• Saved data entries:
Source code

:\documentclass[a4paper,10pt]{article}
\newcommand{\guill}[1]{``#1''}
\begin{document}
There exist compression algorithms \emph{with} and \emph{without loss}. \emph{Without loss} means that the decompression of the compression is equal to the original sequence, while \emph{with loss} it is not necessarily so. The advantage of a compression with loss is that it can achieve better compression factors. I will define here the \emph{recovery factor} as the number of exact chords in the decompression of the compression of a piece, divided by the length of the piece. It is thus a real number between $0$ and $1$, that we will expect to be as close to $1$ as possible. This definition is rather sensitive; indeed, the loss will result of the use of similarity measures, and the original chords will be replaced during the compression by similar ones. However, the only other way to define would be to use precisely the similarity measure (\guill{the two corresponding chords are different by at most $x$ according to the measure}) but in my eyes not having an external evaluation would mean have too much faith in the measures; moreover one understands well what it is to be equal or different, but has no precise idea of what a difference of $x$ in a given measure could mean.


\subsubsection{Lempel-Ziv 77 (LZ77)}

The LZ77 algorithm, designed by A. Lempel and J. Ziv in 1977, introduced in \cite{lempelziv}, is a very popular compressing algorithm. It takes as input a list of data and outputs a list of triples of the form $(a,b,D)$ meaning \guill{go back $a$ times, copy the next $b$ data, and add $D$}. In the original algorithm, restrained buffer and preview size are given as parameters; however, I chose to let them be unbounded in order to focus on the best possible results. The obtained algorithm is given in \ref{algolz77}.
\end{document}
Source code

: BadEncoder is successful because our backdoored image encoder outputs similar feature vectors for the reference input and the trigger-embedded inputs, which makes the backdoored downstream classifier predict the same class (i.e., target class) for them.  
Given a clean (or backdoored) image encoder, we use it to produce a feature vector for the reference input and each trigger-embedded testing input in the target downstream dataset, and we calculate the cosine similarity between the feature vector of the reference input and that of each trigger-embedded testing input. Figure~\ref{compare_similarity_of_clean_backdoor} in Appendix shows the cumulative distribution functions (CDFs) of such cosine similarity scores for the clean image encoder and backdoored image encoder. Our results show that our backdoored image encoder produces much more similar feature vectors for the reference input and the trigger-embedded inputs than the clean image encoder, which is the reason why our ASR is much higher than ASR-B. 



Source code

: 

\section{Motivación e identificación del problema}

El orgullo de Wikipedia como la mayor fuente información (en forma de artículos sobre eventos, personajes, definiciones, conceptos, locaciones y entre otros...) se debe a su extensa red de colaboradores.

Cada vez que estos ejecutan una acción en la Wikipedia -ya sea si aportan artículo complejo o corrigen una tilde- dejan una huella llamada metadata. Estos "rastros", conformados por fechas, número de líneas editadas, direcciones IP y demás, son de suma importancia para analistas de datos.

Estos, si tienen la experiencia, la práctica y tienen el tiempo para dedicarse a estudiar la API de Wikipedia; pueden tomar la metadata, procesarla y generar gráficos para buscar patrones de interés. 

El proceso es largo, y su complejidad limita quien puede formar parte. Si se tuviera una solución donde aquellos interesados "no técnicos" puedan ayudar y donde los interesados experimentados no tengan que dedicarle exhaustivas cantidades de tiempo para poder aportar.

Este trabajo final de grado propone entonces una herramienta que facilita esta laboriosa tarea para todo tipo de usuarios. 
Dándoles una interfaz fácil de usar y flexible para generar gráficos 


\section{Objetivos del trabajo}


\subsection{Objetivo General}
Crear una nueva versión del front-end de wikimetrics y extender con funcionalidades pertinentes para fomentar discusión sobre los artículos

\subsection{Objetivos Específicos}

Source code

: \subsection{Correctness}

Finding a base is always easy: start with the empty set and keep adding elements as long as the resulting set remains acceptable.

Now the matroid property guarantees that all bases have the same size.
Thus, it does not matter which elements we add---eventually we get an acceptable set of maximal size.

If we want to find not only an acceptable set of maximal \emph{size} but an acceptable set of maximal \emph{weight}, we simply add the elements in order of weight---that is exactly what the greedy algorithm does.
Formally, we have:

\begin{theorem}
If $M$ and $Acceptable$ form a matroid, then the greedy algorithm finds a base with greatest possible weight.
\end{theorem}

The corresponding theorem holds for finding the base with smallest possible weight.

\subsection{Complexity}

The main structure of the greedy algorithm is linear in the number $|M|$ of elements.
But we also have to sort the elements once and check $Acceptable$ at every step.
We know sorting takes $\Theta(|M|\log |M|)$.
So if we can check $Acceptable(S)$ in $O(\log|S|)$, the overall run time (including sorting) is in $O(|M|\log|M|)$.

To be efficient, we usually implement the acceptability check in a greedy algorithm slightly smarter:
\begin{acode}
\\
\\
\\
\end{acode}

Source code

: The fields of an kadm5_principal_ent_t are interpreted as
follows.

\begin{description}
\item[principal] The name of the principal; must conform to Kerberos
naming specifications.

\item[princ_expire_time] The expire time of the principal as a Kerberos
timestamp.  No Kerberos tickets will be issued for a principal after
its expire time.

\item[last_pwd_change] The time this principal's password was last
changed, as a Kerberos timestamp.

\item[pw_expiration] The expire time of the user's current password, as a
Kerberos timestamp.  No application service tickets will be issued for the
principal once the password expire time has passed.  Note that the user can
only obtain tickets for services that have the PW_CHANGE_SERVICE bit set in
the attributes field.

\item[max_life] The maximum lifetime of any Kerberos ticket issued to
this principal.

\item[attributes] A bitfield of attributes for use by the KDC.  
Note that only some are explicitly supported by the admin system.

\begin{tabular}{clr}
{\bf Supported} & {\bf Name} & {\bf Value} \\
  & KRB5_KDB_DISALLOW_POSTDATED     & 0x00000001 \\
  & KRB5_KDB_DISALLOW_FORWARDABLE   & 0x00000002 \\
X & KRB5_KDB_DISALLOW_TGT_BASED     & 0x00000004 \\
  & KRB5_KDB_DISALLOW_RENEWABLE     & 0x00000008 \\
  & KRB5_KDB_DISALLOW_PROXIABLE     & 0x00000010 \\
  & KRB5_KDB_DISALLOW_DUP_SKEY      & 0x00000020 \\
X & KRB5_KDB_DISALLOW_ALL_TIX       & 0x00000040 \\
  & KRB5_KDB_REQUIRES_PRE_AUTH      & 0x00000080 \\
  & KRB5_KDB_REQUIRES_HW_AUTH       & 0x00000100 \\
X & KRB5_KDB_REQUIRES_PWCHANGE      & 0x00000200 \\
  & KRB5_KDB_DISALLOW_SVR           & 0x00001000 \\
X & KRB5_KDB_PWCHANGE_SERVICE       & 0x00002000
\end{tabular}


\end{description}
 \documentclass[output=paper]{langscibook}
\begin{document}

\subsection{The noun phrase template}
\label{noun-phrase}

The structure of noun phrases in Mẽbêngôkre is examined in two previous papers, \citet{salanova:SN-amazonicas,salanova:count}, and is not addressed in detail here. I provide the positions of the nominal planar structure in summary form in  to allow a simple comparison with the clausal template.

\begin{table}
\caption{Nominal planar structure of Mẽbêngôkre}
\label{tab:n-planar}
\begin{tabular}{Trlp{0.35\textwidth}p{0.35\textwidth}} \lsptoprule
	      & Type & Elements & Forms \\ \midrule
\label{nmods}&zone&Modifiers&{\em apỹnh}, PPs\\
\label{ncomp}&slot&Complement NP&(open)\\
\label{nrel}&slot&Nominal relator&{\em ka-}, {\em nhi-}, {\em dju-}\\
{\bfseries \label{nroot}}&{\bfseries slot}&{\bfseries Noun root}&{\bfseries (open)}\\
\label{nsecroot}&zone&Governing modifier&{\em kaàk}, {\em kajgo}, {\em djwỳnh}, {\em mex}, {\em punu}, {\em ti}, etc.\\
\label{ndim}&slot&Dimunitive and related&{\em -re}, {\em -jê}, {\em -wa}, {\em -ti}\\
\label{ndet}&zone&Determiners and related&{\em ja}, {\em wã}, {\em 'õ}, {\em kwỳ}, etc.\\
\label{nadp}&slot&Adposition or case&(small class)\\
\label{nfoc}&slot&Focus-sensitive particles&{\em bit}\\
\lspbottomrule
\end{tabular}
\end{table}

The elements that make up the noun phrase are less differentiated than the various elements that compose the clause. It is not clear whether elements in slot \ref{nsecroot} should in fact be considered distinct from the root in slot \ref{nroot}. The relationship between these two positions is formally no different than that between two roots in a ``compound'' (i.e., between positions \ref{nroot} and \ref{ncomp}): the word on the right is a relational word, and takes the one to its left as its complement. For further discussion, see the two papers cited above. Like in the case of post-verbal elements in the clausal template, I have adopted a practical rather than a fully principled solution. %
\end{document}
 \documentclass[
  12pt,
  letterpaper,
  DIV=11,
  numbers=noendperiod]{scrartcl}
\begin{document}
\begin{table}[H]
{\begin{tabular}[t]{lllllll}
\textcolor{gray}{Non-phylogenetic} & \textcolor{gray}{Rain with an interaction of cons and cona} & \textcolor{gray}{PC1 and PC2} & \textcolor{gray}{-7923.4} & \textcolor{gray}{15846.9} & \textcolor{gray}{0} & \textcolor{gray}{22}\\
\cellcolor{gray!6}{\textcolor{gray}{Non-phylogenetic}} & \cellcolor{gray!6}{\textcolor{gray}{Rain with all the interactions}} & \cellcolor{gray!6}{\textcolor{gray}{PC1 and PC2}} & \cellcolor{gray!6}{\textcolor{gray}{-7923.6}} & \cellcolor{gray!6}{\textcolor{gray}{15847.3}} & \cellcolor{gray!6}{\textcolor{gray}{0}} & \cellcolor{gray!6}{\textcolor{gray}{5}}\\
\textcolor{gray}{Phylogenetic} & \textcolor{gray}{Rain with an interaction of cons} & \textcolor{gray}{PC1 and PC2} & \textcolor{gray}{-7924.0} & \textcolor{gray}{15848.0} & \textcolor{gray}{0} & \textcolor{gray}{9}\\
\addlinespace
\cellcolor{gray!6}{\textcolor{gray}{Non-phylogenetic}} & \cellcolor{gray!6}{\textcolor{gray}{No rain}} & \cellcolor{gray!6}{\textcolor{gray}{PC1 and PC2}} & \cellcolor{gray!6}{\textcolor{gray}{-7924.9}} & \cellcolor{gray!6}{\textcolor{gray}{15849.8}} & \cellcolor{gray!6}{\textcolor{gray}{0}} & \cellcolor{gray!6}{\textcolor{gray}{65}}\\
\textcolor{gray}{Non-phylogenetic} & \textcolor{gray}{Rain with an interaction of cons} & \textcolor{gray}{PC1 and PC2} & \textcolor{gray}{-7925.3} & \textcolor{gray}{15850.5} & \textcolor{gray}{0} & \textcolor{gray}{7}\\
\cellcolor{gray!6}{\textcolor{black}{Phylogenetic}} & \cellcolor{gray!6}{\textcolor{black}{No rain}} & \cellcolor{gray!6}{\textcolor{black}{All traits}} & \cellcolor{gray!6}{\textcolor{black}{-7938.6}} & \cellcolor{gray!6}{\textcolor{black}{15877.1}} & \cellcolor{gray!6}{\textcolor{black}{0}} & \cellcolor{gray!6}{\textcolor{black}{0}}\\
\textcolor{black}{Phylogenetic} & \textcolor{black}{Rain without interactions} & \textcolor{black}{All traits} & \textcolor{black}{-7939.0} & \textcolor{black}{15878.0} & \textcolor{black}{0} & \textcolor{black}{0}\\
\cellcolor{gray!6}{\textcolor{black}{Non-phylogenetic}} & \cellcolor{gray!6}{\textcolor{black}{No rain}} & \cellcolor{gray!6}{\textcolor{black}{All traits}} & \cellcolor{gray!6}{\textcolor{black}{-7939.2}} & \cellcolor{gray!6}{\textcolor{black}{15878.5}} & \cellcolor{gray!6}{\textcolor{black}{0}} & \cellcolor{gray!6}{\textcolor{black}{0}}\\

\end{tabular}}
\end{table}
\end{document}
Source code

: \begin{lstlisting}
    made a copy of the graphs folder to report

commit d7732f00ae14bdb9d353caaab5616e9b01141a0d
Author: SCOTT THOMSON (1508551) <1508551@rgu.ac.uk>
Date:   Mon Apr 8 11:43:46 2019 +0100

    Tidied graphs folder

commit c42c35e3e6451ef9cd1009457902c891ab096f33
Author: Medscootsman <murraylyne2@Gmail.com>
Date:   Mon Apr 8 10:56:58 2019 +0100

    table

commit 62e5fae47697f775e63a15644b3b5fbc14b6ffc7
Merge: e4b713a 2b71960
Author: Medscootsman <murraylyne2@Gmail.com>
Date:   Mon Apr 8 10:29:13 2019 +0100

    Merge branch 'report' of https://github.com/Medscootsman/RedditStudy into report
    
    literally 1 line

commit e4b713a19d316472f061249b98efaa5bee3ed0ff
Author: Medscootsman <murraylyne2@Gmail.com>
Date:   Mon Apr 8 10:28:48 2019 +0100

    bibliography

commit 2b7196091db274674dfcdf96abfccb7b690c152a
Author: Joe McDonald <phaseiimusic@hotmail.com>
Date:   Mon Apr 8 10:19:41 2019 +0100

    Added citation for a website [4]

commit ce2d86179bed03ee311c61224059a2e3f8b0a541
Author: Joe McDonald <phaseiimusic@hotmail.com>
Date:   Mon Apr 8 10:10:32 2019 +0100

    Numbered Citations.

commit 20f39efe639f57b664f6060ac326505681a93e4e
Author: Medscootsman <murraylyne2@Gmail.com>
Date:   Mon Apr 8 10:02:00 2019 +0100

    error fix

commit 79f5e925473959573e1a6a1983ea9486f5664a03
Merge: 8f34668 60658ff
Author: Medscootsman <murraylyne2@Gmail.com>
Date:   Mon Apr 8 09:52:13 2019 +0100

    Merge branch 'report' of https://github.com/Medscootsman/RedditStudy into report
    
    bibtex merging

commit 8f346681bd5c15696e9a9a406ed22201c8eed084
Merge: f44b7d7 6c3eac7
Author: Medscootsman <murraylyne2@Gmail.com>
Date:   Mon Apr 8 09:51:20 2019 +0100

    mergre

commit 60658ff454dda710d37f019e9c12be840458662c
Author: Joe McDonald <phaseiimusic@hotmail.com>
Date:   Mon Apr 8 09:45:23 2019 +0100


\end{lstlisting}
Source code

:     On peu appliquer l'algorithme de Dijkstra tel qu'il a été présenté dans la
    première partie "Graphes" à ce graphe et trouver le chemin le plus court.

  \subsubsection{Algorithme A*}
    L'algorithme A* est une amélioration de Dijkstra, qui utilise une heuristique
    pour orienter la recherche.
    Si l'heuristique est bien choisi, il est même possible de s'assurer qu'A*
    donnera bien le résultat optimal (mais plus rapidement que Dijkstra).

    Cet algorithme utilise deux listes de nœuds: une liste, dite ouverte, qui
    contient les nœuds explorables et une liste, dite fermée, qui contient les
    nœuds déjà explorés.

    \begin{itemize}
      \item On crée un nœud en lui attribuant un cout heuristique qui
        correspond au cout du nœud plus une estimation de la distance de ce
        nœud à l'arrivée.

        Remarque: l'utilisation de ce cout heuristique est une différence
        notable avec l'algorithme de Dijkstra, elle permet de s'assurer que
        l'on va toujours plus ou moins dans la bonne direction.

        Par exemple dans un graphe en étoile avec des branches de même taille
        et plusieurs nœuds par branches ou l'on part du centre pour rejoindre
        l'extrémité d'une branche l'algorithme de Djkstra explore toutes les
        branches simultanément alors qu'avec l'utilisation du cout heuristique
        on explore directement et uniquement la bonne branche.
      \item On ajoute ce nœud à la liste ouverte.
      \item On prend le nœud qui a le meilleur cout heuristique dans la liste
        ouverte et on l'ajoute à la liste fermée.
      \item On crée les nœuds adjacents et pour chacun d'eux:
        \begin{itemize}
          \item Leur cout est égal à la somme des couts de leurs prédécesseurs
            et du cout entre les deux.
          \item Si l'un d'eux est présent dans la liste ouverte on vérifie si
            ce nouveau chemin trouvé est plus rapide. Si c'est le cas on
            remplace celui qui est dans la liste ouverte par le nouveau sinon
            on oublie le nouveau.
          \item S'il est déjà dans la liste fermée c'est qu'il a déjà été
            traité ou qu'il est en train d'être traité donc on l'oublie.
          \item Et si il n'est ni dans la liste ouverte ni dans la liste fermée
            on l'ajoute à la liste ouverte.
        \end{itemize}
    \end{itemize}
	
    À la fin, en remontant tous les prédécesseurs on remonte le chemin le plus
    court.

• EXERCISE BRIEF:
The answer must be every line from the records above that contains "check".

• RESPONSE:
But we also have to sort the elements once and check $Acceptable$ at every step.
So if we can check $Acceptable(S)$ in $O(\log|S|)$, the overall run time (including sorting) is in $O(|M|\log|M|)$.
To be efficient, we usually implement the acceptability check in a greedy algorithm slightly smarter:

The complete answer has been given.